Miami Area Mayors Ask Rubio, Bush for Action on Climate Change

A gap between local leaders and the Sunshine State's presidential candidates

The view of the South Beach skyline in Miami taken on July 23, 2013. REUTERS/Gaston De Cardenas

Fifteen desperate Miami area mayors, representing 920,000 South Floridians, this week signed and delivered a letter to their junior senator, Marco Rubio, and to former Governor Jeb Bush, pleading for a meeting with the two Republican presidential primary candidates before the end of February on the subject of climate change and sea level rise.

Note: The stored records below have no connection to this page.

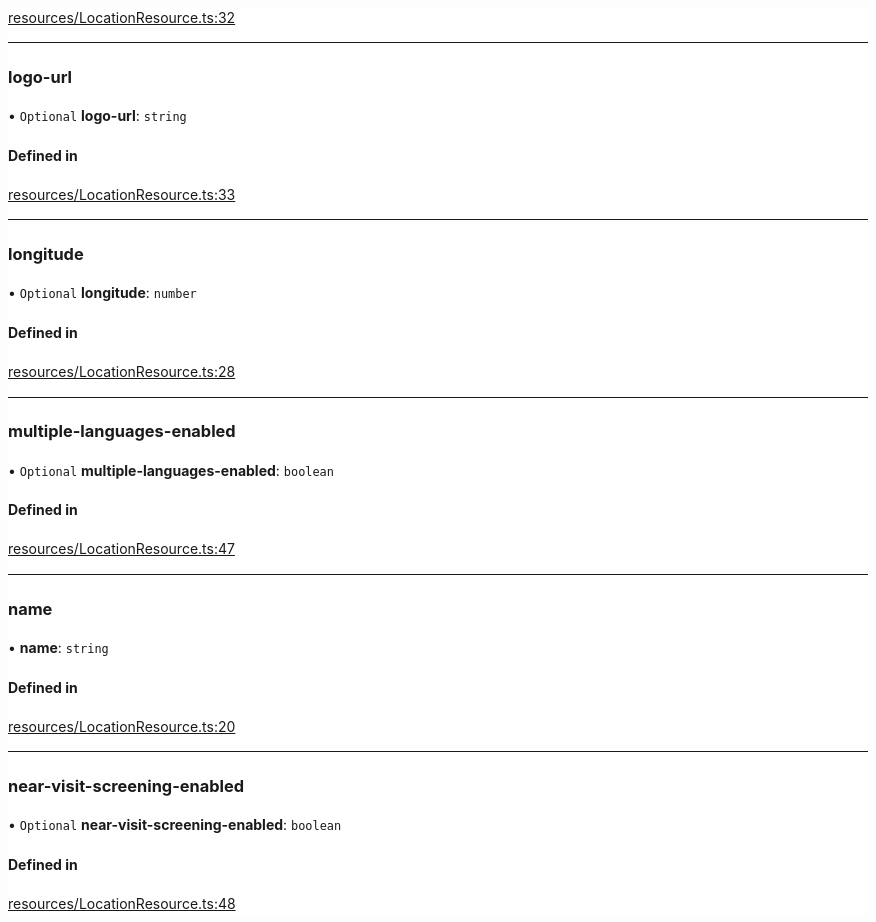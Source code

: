 [resources/LocationResource.ts:32](https://github.com/envoy/envoy-integrations-sdk-nodejs/blob/c0e2fd5/src/resources/LocationResource.ts#L32)

___

### logo-url

• `Optional` **logo-url**: `string`

#### Defined in

[resources/LocationResource.ts:33](https://github.com/envoy/envoy-integrations-sdk-nodejs/blob/c0e2fd5/src/resources/LocationResource.ts#L33)

___

### longitude

• `Optional` **longitude**: `number`

#### Defined in

[resources/LocationResource.ts:28](https://github.com/envoy/envoy-integrations-sdk-nodejs/blob/c0e2fd5/src/resources/LocationResource.ts#L28)

___

### multiple-languages-enabled

• `Optional` **multiple-languages-enabled**: `boolean`

#### Defined in

[resources/LocationResource.ts:47](https://github.com/envoy/envoy-integrations-sdk-nodejs/blob/c0e2fd5/src/resources/LocationResource.ts#L47)

___

### name

• **name**: `string`

#### Defined in

[resources/LocationResource.ts:20](https://github.com/envoy/envoy-integrations-sdk-nodejs/blob/c0e2fd5/src/resources/LocationResource.ts#L20)

___

### near-visit-screening-enabled

• `Optional` **near-visit-screening-enabled**: `boolean`

#### Defined in

[resources/LocationResource.ts:48](https://github.com/envoy/envoy-integrations-sdk-nodejs/blob/c0e2fd5/src/resources/LocationResource.ts#L48)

The signers included including Republican Mayor Jim Cason of Coral Gables and Republican Mayor of Miami Tomas Regalado, and Democrats like Fort Lauderdale Mayor Jack Seiler, among others. All are in charge of municipalities hit hard by climate change–related sea level rise, and their problems are expected to get much worse as waters rise 6 to 30 feet before the end of the century, according to climate scientists.

The Republican presidential field has not generally acknowledged the existence of man-caused climate change, even though two Miami-area residents—Bush and Rubio—are running for office. No debate moderator has asked about the inundation of South Florida in any of the Republican primary debates. And the candidates have only fielded one question on climate change at the debates.

The sea doesn't rise all at once, but incrementally, so the South Florida is already experiencing regular inundations, putting infrastructure and real estate values at dire risk now and in the very near future. The relative silence from Republicans in Tallahassee and Washington on climate change and the increasingly dire situation has left Miami-area civic leaders and local politicians scrambling on their own to find engineering and financing to save their towns.

At a recent meeting of some of the mayors who signed the letter, described in Newsweek's cover story this week about the politics of dealing with Miami's problems with sea level rise, participants said one of their biggest challenges is creating a sense of urgency about the problem.

In the letter, the mayors wrote: "Senator Rubio, ignoring climate science and doubling down on fossil fuels will only make the climate crisis more rapid and expensive."

According to the letter, the sea rose 8 inches in the 20th century and is already causing more tidal flooding, more severe storm surges, and more saltwater intrusion into aquifers. By 2050, the mayors wrote, mean sea level around Florida is expected to rise about a foot swiping out as much as $4 billion in taxable real estate in the four-county region of Southeast Florida.

"And at three feet of sea level rise," the mayors wrote, "the loss could total $31 billion, with large sections of the Everglades, the Florida Keys and the Miami metropolitan region under water.

"As mayors representing municipalities across Florida, we call on you to acknowledge the reality and urgency of climate change and to address the upcoming crisis it presents our communities. Our cities and towns are already coping with the impacts of climate change today. We will need leadership and concrete solutions from our next president."

Rubio's and Bush's offices have yet to respond to emailed queries about whether they will meet with the mayors.